There’s other stuff in the Old Testament that is pretty barbaric. A lot of God killing people—Canaanites, Egyptian first-born children, etc. But more than that, it’s just weird! It’s weird in the way an ancient anthology of similar documents is weird, not in the way the word of God is weird!
One way of perhaps comprehending the Bible is that it is a collection of various books: some meant to be strict histories, some meant to be more allegorical, and some poetic by nature. Ultimately, the way I perceive the Bible is a collection of inspired books that can lead one to understand the nature of God better. In our post-modern era, fundamentalism and strict, literal readings of ancient texts has led us to think that either the Bible is literally true in every sense and distinction or it is completely made-up.
A similar event of this nature happening three times on the bounce is highly improbable for a random dynasty. But the Old Testament isn't a collection of stories about what just so happened to occur to a random dynasty. It is about a dynasty chosen by God, who ordains the events of the world and particularly, perhaps, of this dynasty. This is where options 1 and 2 blend into one another: God might have ordained things such that these events did occur *so that* they could be recorded, tell a narrative, moral lesson, etc.

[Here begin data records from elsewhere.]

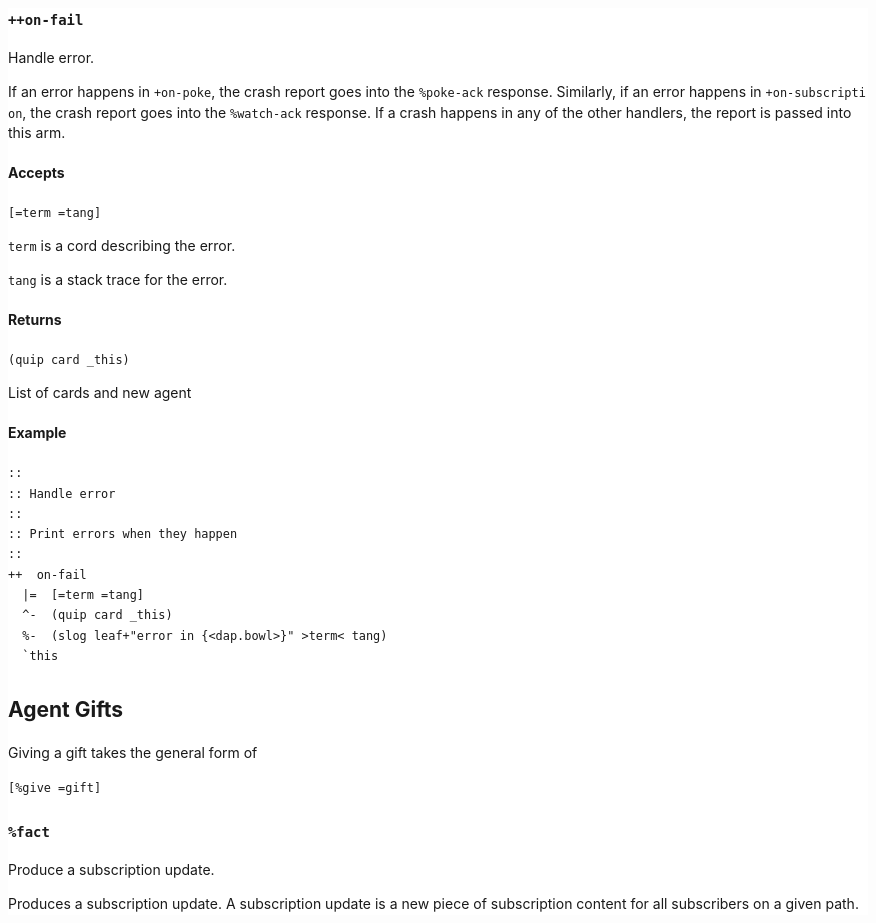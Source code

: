 
### `++on-fail`

Handle error.

If an error happens in `+on-poke`, the crash report goes into the
`%poke-ack` response.  Similarly, if an error happens in
`+on-subscription`, the crash report goes into the `%watch-ack`
response.  If a crash happens in any of the other handlers, the report
is passed into this arm.

#### Accepts

```hoon
[=term =tang]
```

`term` is a cord describing the error.

`tang` is a stack trace for the error.

#### Returns

```hoon
(quip card _this)
```

List of cards and new agent

#### Example

```hoon
::
:: Handle error
::
:: Print errors when they happen
::
++  on-fail
  |=  [=term =tang]
  ^-  (quip card _this)
  %-  (slog leaf+"error in {<dap.bowl>}" >term< tang)
  `this
```

## Agent Gifts

Giving a gift takes the general form of

```hoon
[%give =gift]
```

### `%fact`

Produce a subscription update.

Produces a subscription update. A subscription update is a new piece of
subscription content for all subscribers on a given path.
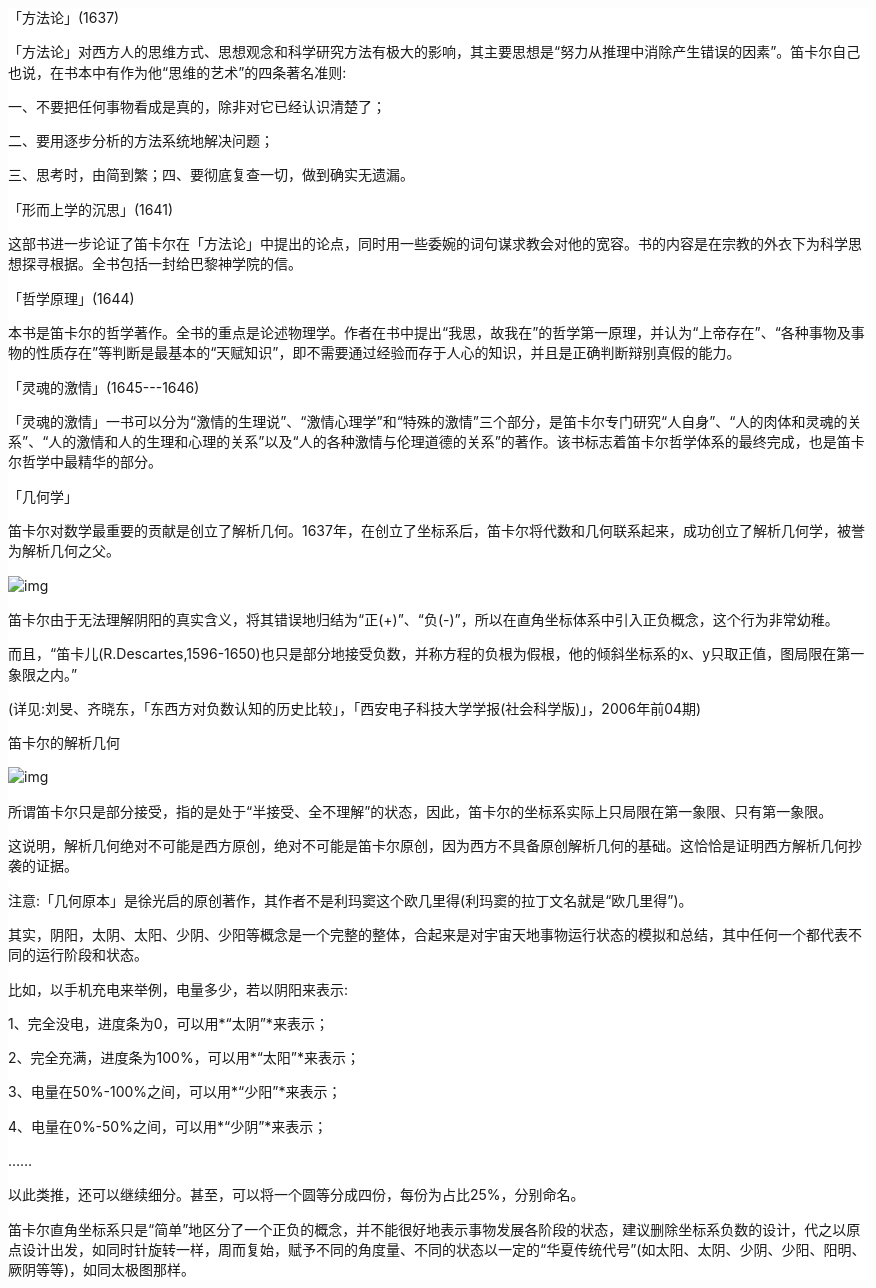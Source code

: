 「方法论」(1637)

「方法论」对西方人的思维方式、思想观念和科学研究方法有极大的影响，其主要思想是“努力从推理中消除产生错误的因素”。笛卡尔自己也说，在书本中有作为他“思维的艺术”的四条著名准则:

一、不要把任何事物看成是真的，除非对它已经认识清楚了；

二、要用逐步分析的方法系统地解决问题；

三、思考时，由简到繁；四、要彻底复查一切，做到确实无遗漏。

「形而上学的沉思」(1641)

这部书进一步论证了笛卡尔在「方法论」中提出的论点，同时用一些委婉的词句谋求教会对他的宽容。书的内容是在宗教的外衣下为科学思想探寻根据。全书包括一封给巴黎神学院的信。

「哲学原理」(1644)

本书是笛卡尔的哲学著作。全书的重点是论述物理学。作者在书中提出“我思，故我在”的哲学第一原理，并认为“上帝存在”、“各种事物及事物的性质存在”等判断是最基本的“天赋知识”，即不需要通过经验而存于人心的知识，并且是正确判断辩别真假的能力。

「灵魂的激情」(1645-﻿-﻿-1646)

「灵魂的激情」一书可以分为“激情的生理说”、“激情心理学”和“特殊的激情”三个部分，是笛卡尔专门研究“人自身”、“人的肉体和灵魂的关系”、“人的激情和人的生理和心理的关系”以及“人的各种激情与伦理道德的关系”的著作。该书标志着笛卡尔哲学体系的最终完成，也是笛卡尔哲学中最精华的部分。

「几何学」

笛卡尔对数学最重要的贡献是创立了解析几何。1637年，在创立了坐标系后，笛卡尔将代数和几何联系起来，成功创立了解析几何学，被誉为解析几何之父。

![img](./img/125-10.jpeg)

笛卡尔由于无法理解阴阳的真实含义，将其错误地归结为“正(+)”、“负(-)”，所以在直角坐标体系中引入正负概念，这个行为非常幼稚。

而且，“笛卡儿(R.Descartes,1596-1650)也只是部分地接受负数，并称方程的负根为假根，他的倾斜坐标系的x、y只取正值，图局限在第一象限之内。”

(详见:刘旻、齐晓东，「东西方对负数认知的历史比较」，「西安电子科技大学学报(社会科学版)」，2006年前04期)

笛卡尔的解析几何

![img](./img/125-11.jpeg)

所谓笛卡尔只是部分接受，指的是处于“半接受、全不理解”的状态，因此，笛卡尔的坐标系实际上只局限在第一象限、只有第一象限。

这说明，解析几何绝对不可能是西方原创，绝对不可能是笛卡尔原创，因为西方不具备原创解析几何的基础。这恰恰是证明西方解析几何抄袭的证据。

注意:「几何原本」是徐光启的原创著作，其作者不是利玛窦这个欧几里得(利玛窦的拉丁文名就是“欧几里得”)。

其实，阴阳，太阴、太阳、少阴、少阳等概念是一个完整的整体，合起来是对宇宙天地事物运行状态的模拟和总结，其中任何一个都代表不同的运行阶段和状态。

比如，以手机充电来举例，电量多少，若以阴阳来表示:

1、完全没电，进度条为0，可以用\*“太阴”\*来表示；

2、完全充满，进度条为100%，可以用\*“太阳”\*来表示；

3、电量在50%-100%之间，可以用\*“少阳”\*来表示；

4、电量在0%-50%之间，可以用\*“少阴”\*来表示；

&#x2026;&#x2026;

以此类推，还可以继续细分。甚至，可以将一个圆等分成四份，每份为占比25%，分别命名。

笛卡尔直角坐标系只是“简单”地区分了一个正负的概念，并不能很好地表示事物发展各阶段的状态，建议删除坐标系负数的设计，代之以原点设计出发，如同时针旋转一样，周而复始，赋予不同的角度量、不同的状态以一定的“华夏传统代号”(如太阳、太阴、少阴、少阳、阳明、厥阴等等)，如同太极图那样。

A lot of the Old Testament seems much less weird when viewed in a much bigger picture. This podcast (Mere Fidelity as a whole, but this episode in particular) is a good example of this in practice - I'd really recommend it, though it presumes a little familiarity with the OT (https://podcasts.apple.com/us/podcast/the-deception-of-isaac/id885758537?i=1000654121564). There's this quite profound way that the OT (less so than the NT) rewards deeper readings.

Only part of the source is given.